§ TASK PROMPT:
Across the listing below, work out how many lines include the word "Team". Give the number alone.

=======

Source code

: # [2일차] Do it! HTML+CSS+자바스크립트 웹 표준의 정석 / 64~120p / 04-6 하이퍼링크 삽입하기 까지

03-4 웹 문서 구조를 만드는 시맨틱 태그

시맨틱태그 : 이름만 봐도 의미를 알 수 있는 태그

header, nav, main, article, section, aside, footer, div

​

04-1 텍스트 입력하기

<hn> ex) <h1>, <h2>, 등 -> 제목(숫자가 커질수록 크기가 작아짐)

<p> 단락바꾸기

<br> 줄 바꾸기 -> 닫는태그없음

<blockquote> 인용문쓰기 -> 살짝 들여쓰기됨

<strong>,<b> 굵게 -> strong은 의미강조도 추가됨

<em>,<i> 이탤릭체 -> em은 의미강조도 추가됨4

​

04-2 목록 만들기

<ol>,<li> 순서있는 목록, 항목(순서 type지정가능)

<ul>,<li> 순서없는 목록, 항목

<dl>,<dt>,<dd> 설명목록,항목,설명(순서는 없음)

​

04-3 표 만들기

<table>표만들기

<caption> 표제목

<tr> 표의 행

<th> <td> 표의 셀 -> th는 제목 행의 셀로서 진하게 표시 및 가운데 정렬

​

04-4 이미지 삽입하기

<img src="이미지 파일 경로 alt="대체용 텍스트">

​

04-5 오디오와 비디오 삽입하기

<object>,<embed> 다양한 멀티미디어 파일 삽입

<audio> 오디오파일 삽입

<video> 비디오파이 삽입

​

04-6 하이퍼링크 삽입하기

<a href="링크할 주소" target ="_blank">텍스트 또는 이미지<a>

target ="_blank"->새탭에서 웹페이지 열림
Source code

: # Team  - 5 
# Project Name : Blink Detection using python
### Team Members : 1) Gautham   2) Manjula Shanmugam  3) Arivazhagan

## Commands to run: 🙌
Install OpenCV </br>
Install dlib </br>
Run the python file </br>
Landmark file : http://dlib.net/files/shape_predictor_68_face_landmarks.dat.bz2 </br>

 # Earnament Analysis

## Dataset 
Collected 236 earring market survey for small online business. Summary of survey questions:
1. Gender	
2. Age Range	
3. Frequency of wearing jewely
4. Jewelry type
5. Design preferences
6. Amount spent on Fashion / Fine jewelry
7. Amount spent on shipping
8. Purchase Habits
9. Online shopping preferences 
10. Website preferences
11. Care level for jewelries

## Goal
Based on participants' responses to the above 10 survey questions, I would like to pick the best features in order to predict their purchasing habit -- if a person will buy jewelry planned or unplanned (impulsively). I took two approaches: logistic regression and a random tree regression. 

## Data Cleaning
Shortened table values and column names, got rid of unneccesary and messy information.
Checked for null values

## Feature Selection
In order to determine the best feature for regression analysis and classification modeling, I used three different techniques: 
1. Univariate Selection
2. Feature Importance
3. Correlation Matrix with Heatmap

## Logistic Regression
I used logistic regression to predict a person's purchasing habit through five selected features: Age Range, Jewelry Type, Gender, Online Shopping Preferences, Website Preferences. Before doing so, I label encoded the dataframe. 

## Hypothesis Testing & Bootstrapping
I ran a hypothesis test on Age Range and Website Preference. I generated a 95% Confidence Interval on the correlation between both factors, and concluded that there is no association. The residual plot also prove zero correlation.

=======

§ WRITTEN RESPONSE:
2